* **STORED DATA**:

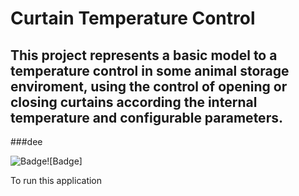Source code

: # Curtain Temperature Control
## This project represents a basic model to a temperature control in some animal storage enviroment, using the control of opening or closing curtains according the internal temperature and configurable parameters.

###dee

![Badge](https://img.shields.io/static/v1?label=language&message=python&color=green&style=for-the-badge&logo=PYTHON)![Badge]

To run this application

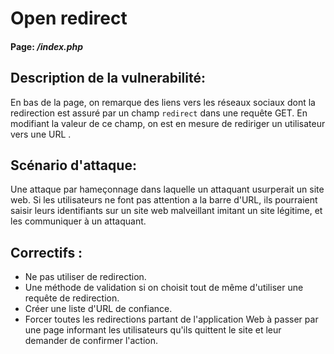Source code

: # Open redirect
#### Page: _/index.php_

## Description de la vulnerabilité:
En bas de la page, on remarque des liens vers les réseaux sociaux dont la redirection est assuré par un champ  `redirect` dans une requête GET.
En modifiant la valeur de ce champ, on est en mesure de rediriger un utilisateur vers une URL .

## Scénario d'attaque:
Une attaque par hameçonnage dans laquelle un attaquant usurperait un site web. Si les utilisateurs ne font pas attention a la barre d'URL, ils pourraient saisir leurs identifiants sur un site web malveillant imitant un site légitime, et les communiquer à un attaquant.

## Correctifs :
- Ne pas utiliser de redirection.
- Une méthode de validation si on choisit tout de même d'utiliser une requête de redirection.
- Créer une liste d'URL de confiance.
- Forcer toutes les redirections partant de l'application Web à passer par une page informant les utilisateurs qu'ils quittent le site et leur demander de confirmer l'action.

* * *

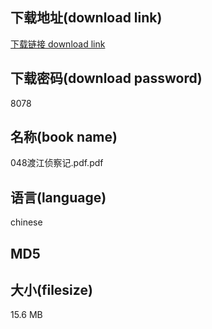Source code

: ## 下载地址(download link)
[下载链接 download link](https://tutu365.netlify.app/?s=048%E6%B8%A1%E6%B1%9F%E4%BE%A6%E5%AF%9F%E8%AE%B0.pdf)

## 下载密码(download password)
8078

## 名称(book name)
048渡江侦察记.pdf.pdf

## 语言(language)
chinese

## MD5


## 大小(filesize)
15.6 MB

* **ABOUT THIS TASK**: Copy out every line of the data that includes the word "https".

* **EXERCISE SOLUTION**:
![Badge](https://img.shields.io/static/v1?label=language&message=python&color=green&style=for-the-badge&logo=PYTHON)![Badge]
[下载链接 download link](https://tutu365.netlify.app/?s=048%E6%B8%A1%E6%B1%9F%E4%BE%A6%E5%AF%9F%E8%AE%B0.pdf)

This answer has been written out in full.